### [TASK INSTRUCTIONS]
Lines in the entries below where the word "message" shows up should each be copied.

### [MATERIAL SHOWN]

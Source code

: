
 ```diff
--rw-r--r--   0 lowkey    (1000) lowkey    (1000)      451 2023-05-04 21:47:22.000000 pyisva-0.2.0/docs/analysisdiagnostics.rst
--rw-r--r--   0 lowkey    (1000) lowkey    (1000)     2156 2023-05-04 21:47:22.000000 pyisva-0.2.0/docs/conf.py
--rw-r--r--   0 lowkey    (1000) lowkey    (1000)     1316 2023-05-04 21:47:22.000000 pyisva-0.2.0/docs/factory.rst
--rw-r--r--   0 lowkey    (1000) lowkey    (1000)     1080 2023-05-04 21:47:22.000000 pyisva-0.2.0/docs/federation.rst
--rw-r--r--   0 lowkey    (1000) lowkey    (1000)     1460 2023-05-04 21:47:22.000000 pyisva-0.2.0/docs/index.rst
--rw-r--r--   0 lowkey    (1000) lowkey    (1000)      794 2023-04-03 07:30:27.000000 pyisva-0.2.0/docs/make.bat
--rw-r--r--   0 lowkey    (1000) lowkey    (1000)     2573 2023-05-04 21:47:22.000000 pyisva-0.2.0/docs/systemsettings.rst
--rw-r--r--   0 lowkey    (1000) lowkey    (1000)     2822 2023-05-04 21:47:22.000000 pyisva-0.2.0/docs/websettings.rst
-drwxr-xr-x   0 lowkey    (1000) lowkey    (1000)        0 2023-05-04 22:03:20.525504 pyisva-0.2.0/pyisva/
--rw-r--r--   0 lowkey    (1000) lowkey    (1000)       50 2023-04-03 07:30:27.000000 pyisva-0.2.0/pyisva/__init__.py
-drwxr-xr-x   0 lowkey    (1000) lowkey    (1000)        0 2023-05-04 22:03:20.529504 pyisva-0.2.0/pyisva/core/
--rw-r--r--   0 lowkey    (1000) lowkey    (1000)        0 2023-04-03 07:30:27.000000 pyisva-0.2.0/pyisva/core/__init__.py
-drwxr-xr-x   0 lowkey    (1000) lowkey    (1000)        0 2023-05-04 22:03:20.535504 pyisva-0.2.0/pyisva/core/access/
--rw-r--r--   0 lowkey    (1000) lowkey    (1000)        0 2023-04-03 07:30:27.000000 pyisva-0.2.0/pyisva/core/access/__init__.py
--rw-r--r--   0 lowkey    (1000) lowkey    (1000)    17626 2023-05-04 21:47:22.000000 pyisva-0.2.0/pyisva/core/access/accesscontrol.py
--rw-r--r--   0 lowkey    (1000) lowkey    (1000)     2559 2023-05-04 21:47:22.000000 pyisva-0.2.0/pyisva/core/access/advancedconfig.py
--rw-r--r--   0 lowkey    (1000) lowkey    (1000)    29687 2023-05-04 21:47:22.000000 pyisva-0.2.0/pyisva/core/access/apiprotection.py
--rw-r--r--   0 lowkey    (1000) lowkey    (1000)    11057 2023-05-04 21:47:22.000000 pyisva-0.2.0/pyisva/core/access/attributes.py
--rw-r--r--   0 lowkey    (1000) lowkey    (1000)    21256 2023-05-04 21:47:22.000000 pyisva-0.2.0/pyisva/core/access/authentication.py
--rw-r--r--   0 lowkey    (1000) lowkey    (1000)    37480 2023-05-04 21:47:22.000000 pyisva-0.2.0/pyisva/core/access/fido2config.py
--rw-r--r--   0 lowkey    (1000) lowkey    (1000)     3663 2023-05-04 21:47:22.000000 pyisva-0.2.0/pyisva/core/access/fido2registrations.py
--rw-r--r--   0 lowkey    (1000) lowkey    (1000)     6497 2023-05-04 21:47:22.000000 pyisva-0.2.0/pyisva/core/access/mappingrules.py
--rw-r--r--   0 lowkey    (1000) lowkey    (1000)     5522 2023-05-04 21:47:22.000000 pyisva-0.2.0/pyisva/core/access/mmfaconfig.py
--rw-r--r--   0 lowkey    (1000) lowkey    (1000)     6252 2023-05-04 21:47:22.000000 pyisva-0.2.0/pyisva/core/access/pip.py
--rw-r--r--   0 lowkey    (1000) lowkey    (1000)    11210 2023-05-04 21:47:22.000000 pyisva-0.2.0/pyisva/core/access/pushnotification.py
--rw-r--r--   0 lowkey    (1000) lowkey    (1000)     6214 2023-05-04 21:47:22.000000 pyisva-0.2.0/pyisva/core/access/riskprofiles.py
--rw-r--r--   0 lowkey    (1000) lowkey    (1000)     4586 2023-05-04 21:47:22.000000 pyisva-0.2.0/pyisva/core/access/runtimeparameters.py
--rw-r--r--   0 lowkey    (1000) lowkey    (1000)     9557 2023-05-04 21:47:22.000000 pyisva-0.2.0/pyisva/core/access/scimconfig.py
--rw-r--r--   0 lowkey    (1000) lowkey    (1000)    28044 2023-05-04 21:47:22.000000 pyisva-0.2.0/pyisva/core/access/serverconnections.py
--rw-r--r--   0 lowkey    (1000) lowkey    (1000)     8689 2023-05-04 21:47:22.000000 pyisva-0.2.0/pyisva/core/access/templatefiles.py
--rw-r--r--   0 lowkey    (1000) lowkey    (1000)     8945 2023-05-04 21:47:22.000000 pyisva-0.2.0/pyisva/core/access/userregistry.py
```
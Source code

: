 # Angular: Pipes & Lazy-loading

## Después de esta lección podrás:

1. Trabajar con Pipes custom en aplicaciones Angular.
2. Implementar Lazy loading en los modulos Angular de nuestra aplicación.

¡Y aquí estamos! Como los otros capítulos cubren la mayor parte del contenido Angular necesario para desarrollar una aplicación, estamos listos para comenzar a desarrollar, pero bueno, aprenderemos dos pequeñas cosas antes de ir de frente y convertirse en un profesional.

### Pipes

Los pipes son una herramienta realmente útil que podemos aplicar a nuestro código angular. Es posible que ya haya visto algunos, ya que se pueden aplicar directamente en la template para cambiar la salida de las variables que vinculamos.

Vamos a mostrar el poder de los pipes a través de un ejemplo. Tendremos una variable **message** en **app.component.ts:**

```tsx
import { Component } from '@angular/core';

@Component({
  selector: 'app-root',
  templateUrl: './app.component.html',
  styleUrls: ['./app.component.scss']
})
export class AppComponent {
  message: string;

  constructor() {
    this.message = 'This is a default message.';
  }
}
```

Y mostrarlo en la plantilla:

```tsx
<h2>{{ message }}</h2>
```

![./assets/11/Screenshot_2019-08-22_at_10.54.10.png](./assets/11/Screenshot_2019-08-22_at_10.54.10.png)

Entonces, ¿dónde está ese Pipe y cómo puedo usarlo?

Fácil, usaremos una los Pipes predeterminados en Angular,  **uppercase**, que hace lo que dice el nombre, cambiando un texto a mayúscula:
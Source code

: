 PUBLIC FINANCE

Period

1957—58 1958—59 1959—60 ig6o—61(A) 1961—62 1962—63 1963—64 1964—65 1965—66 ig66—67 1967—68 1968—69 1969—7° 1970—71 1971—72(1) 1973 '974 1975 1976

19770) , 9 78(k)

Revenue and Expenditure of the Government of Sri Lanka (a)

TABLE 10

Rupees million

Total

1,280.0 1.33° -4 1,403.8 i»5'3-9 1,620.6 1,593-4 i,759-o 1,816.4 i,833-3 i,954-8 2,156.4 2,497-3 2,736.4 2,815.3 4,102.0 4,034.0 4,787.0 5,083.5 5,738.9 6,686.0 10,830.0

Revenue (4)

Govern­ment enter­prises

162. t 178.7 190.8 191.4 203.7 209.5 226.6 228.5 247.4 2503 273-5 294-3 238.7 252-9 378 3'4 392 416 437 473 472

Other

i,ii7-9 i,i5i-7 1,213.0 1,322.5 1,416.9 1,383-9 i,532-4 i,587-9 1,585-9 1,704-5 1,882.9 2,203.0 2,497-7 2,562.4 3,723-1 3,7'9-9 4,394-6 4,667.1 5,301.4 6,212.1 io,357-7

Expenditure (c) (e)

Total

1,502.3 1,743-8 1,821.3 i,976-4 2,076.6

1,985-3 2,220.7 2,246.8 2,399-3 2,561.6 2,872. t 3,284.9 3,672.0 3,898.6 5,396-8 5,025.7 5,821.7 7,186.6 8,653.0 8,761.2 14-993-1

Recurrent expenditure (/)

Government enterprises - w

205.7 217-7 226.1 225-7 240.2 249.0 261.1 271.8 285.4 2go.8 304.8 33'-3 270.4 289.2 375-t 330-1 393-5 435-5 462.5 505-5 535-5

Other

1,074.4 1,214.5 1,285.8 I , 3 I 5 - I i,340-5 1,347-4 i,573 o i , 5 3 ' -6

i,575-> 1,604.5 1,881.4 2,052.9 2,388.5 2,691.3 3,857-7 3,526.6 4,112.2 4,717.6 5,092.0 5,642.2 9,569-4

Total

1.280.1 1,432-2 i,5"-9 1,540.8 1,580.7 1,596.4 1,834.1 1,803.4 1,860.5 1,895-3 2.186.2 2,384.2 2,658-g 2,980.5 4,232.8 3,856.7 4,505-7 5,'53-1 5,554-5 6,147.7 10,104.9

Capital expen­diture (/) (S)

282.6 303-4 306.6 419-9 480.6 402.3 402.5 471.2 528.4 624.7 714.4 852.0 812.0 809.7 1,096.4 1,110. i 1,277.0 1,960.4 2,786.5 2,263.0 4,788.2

### [RESULT FOR THIS EXERCISE]
Vamos a mostrar el poder de los pipes a través de un ejemplo. Tendremos una variable **message** en **app.component.ts:**
  message: string;
    this.message = 'This is a default message.';
<h2>{{ message }}</h2>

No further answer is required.